Ed Miliband’s Price Freeze May Be Nonsense, But It Could Become Popular
First politicians banned cheap energy. They are creating an affordability crisis by insisting on the rapid deployment of expensive technologies like offshore wind and by imposing endless green taxes.
It is simply illegal to generate electricity at an affordable price with a modern, efficient coal and gas power plant, without bearing all of those other costs. Ed Miliband was one of the people who imposed those high costs on consumers, as the Secretary of State for Energy and Climate Change in the last government. Now his plan is to fix the situation by banning expensive energy too.
The Government already decides which technologies are good – wind, solar, carbon capture and storage – and which are bad – coal and gas. Under the new contracts for difference (CfDs) introduced with the Energy Bill, they will now decide what power stations get built: when, where, and with what technology. Analysts at Liberum Capital wrote that ‘it is arguable that even when the industry was state owned prior to 1990, central government had considerably less control than envisaged by the Energy Bill.’
Under the new Labour plan, politicians will set the retail price too. Renationalisation is too mild a word to describe it. What happens when the price freeze ends, will the market be allowed to return to equilibrium with even more rapid price rises or is the political fixing of the energy price to be – in reality – a permanent part of our energy policy?

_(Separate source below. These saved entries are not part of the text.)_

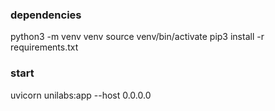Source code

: 
### dependencies ###
python3 -m venv venv
source venv/bin/activate
pip3 install -r requirements.txt

### start ###
uvicorn unilabs:app --host 0.0.0.0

What happens if there is a spike in the wholesale gas price – perhaps because of a new crisis in the Middle East? It is easy to imagine the Government being confronted by a stark choice between ending the freeze or bailing out the sector and completing its creeping nationalisation.
Remember that a Labour Government would still be expecting massive investment in the energy sector – hundreds of billions of pounds – to meet climate change targets. Ed Miliband thinks that the current Government targets are too soft, not too tough. Just like in any other sector, paying for an enormous increase in investment requires higher profits, paying for those profits requires higher prices.
That whole agenda only ever made sense if politicians were intensely relaxed about rising prices, thanks to rising household incomes or improvements in energy efficiency. Environmentalists and energy companies alike convinced themselves that was possible. It is now very clear that they were wrong.